Una Tavolozza Naturale che Attraversa I Secoli
Dalle Terre dell’Antica Roma alle Finiture Minerali Contemporanee
Osservata nel suo insieme, la tavolozza del decoratore romano appare molto meno distante dalla bioedilizia contemporanea di quanto si possa immaginare. Gran parte dei pigmenti impiegati nella pittura murale dell’antichità proveniva infatti dalle stesse famiglie minerali ancora oggi utilizzate nelle finiture naturali di alta qualità: ocre, terre ferriche, terre verdi, neri minerali e pigmentazioni compatibili con i leganti a base di calce.

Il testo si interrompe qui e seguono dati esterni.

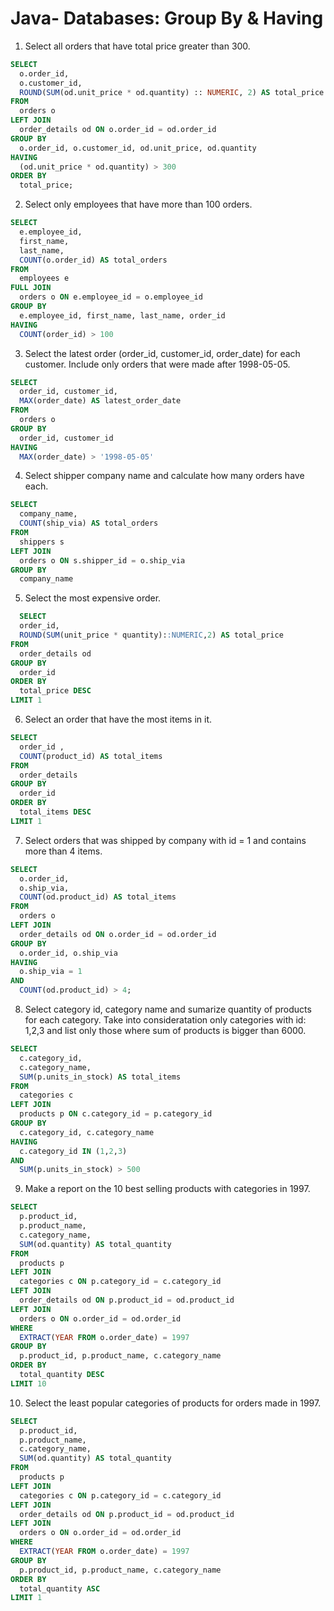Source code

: # Java- Databases: Group By & Having

1. Select all orders that have total price greater than 300.
```sql
SELECT
  o.order_id,
  o.customer_id,
  ROUND(SUM(od.unit_price * od.quantity) :: NUMERIC, 2) AS total_price 
FROM
  orders o 
LEFT JOIN
  order_details od ON o.order_id = od.order_id
GROUP BY
  o.order_id, o.customer_id, od.unit_price, od.quantity
HAVING
  (od.unit_price * od.quantity) > 300
ORDER BY
  total_price;
```
2. Select only employees that have more than 100 orders.
```sql
SELECT
  e.employee_id,
  first_name,
  last_name,
  COUNT(o.order_id) AS total_orders
FROM
  employees e
FULL JOIN
  orders o ON e.employee_id = o.employee_id
GROUP BY
  e.employee_id, first_name, last_name, order_id
HAVING
  COUNT(order_id) > 100
```
3. Select the latest order (order_id, customer_id, order_date) for each customer. Include only orders that were made after 1998-05-05.
```sql
SELECT
  order_id, customer_id,
  MAX(order_date) AS latest_order_date 
FROM
  orders o
GROUP BY
  order_id, customer_id
HAVING
  MAX(order_date) > '1998-05-05'
```
4. Select shipper company name and calculate how many orders have each.
```sql
SELECT
  company_name,
  COUNT(ship_via) AS total_orders
FROM
  shippers s
LEFT JOIN
  orders o ON s.shipper_id = o.ship_via
GROUP BY
  company_name
```
5. Select the most expensive order.
```sql
  SELECT
  order_id,
  ROUND(SUM(unit_price * quantity)::NUMERIC,2) AS total_price 
FROM
  order_details od
GROUP BY
  order_id
ORDER BY
  total_price DESC
LIMIT 1
```
6. Select an order that have the most items in it.
```sql
SELECT
  order_id ,
  COUNT(product_id) AS total_items 
FROM
  order_details 
GROUP BY
  order_id 
ORDER BY
  total_items DESC 
LIMIT 1
```
7. Select orders that was shipped by company with id = 1 and contains more than 4 items.
```sql
SELECT
  o.order_id,
  o.ship_via,
  COUNT(od.product_id) AS total_items 
FROM
  orders o 
LEFT JOIN
  order_details od ON o.order_id = od.order_id
GROUP BY
  o.order_id, o.ship_via
HAVING 
  o.ship_via = 1 
AND
  COUNT(od.product_id) > 4;
```
8. Select category id, category name and sumarize quantity of products for each category. Take into consideratation only categories with id: 1,2,3 and list only those where sum of products is bigger than 6000.
```sql
SELECT
  c.category_id,
  c.category_name,
  SUM(p.units_in_stock) AS total_items
FROM
  categories c
LEFT JOIN
  products p ON c.category_id = p.category_id
GROUP BY
  c.category_id, c.category_name
HAVING
  c.category_id IN (1,2,3)
AND
  SUM(p.units_in_stock) > 500
```
9. Make a report on the 10 best selling products with categories in 1997.
```sql
SELECT
  p.product_id,
  p.product_name,
  c.category_name,
  SUM(od.quantity) AS total_quantity 
FROM
  products p
LEFT JOIN
  categories c ON p.category_id = c.category_id
LEFT JOIN
  order_details od ON p.product_id = od.product_id
LEFT JOIN
  orders o ON o.order_id = od.order_id
WHERE
  EXTRACT(YEAR FROM o.order_date) = 1997
GROUP BY
  p.product_id, p.product_name, c.category_name
ORDER BY
  total_quantity DESC
LIMIT 10
```
10. Select the least popular categories of products for orders made in 1997.
```sql
SELECT
  p.product_id,
  p.product_name,
  c.category_name,
  SUM(od.quantity) AS total_quantity 
FROM
  products p
LEFT JOIN
  categories c ON p.category_id = c.category_id
LEFT JOIN
  order_details od ON p.product_id = od.product_id
LEFT JOIN
  orders o ON o.order_id = od.order_id
WHERE
  EXTRACT(YEAR FROM o.order_date) = 1997
GROUP BY
  p.product_id, p.product_name, c.category_name
ORDER BY
  total_quantity ASC
LIMIT 1
```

Ciò che cambia, rispetto al mondo antico, è soprattutto il livello di controllo produttivo. Le terre moderne vengono oggi selezionate, purificate e macinate con standard industriali che garantiscono costanza cromatica e granulometrica, ma la materia prima di partenza rimane spesso sorprendentemente simile a quella utilizzata duemila anni fa.
Questo non significa naturalmente che tutta la pittura romana fosse costruita su pigmenti semplici o comuni. Accanto alla tavolozza minerale ordinaria esisteva infatti un universo molto più esclusivo fatto di colori artificiali, pigmenti importati e materiali di lusso riservati alle decorazioni più prestigiose, un tema che merita un approfondimento dedicato per comprendere fino a che punto il colore, nell’antica Roma, potesse diventare anche simbolo di ricchezza e status. Ma al di là delle eccezioni più opulente, il dato più interessante resta forse un altro: le basi della pittura murale romana poggiavano su una cultura materiale profondamente legata alla terra, ai minerali e ai leganti naturali. Una tradizione tecnica che, sotto molte forme, continua ancora oggi a vivere nelle migliori finiture minerali contemporanee.